Das BW Haldensleben nahm unter den Bahnbetriebswerken der Rbd Magdeburg eine Sonderstellung ein. Die Dienststelle besaß keine Drehscheibe und gehörte zu den kleinsten Bahnbetriebswerken der DDR.
Das BW Haldensleben ging 1950 aus den Bahnbetriebsstätten der Neuhaldenslebener Eisenbahn (NhE) und der Kleinbahn Gardelegen-Haldensleben-Weferlingen (GHWK) hervor.
Der Dienststelle waren die Lokbahnhöfe in Calvörde und Weferlingen unterstellt.
Haldensleben war in erster Linie für die Zugförderung auf den Nebenbahnen nach Bebertal, Eilsleben und Weferlingen sowie auf der Hauptbahn Magdeburg – Oebisfelde verantwortlich.
Entsprechend diesen Aufgaben waren in Haldensleben meist Tenderloks – u.a. der Baureihen 75 und 83 – sowie Triebwagen stationiert.
Ab 1973 waren auch Reko-52er hier beheimatet.

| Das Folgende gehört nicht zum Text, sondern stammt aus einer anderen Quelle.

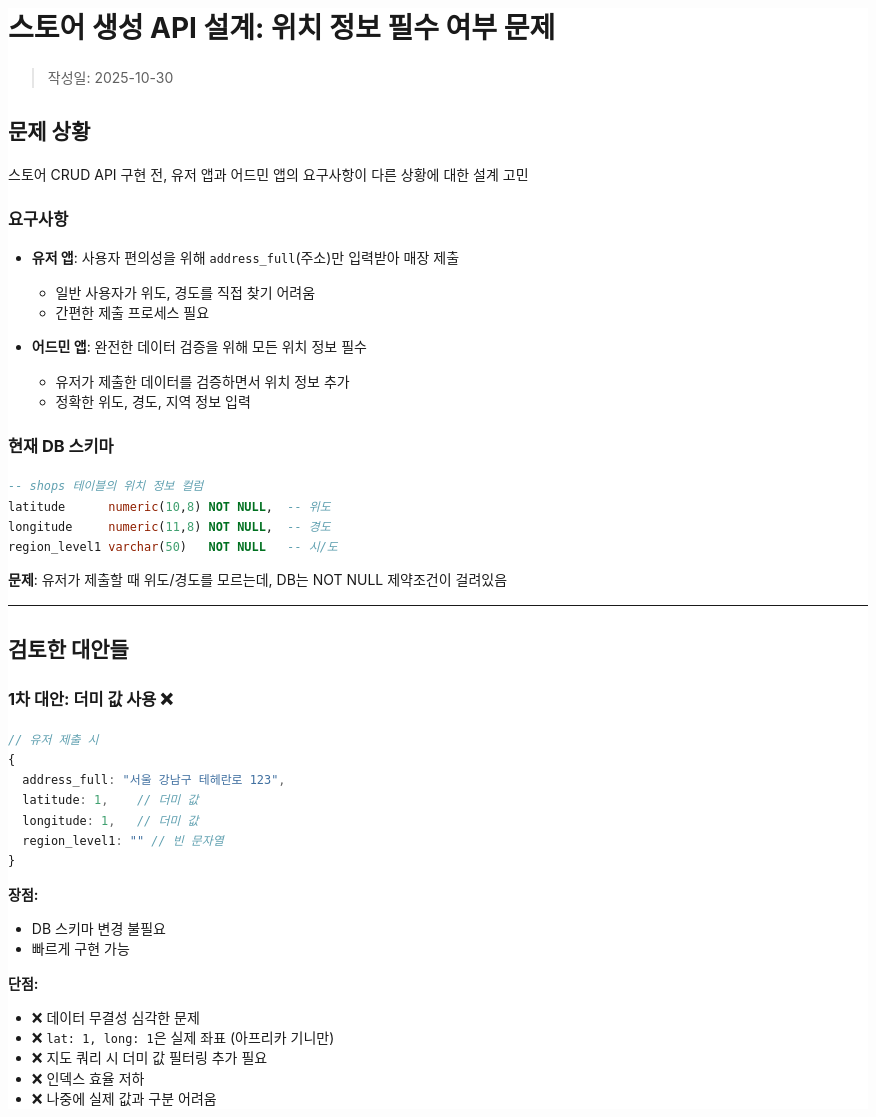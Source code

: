 # 스토어 생성 API 설계: 위치 정보 필수 여부 문제

> 작성일: 2025-10-30

## 문제 상황

스토어 CRUD API 구현 전, 유저 앱과 어드민 앱의 요구사항이 다른 상황에 대한 설계 고민

### 요구사항

- **유저 앱**: 사용자 편의성을 위해 `address_full`(주소)만 입력받아 매장 제출
  - 일반 사용자가 위도, 경도를 직접 찾기 어려움
  - 간편한 제출 프로세스 필요

- **어드민 앱**: 완전한 데이터 검증을 위해 모든 위치 정보 필수
  - 유저가 제출한 데이터를 검증하면서 위치 정보 추가
  - 정확한 위도, 경도, 지역 정보 입력

### 현재 DB 스키마

```sql
-- shops 테이블의 위치 정보 컬럼
latitude      numeric(10,8) NOT NULL,  -- 위도
longitude     numeric(11,8) NOT NULL,  -- 경도
region_level1 varchar(50)   NOT NULL   -- 시/도
```

**문제**: 유저가 제출할 때 위도/경도를 모르는데, DB는 NOT NULL 제약조건이 걸려있음

---

## 검토한 대안들

### 1차 대안: 더미 값 사용 ❌

```typescript
// 유저 제출 시
{
  address_full: "서울 강남구 테헤란로 123",
  latitude: 1,    // 더미 값
  longitude: 1,   // 더미 값
  region_level1: "" // 빈 문자열
}
```

**장점:**
- DB 스키마 변경 불필요
- 빠르게 구현 가능

**단점:**
- ❌ 데이터 무결성 심각한 문제
- ❌ `lat: 1, long: 1`은 실제 좌표 (아프리카 기니만)
- ❌ 지도 쿼리 시 더미 값 필터링 추가 필요
- ❌ 인덱스 효율 저하
- ❌ 나중에 실제 값과 구분 어려움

Erst im Frühjahr 1988 endete die Dampflokzeit. Am 30.Juni 1993 verlor das BW Haldensleben seine selbstständigkeit. Sechs Jahre später gab die DB-AG den Standort auf, der heute von einer Privatbahn genutzt wird.
Momentan ist dort die Eichholz-Rail GmbH tätig und arbeitet vorwiegend V170 NOHAB-Lokomotiven auf. Die farblich Auffallenden und "amerikanisch" anmutend lackierten "Rundnasen" sind Deutschlandweit im Einsatz.
Die bekanntesten dürften die STRABAG -Modelle (weiß-rot und gelb-rot) sein und die Versionen im Santa Fe - Look , sowie im schönen DSB-Design.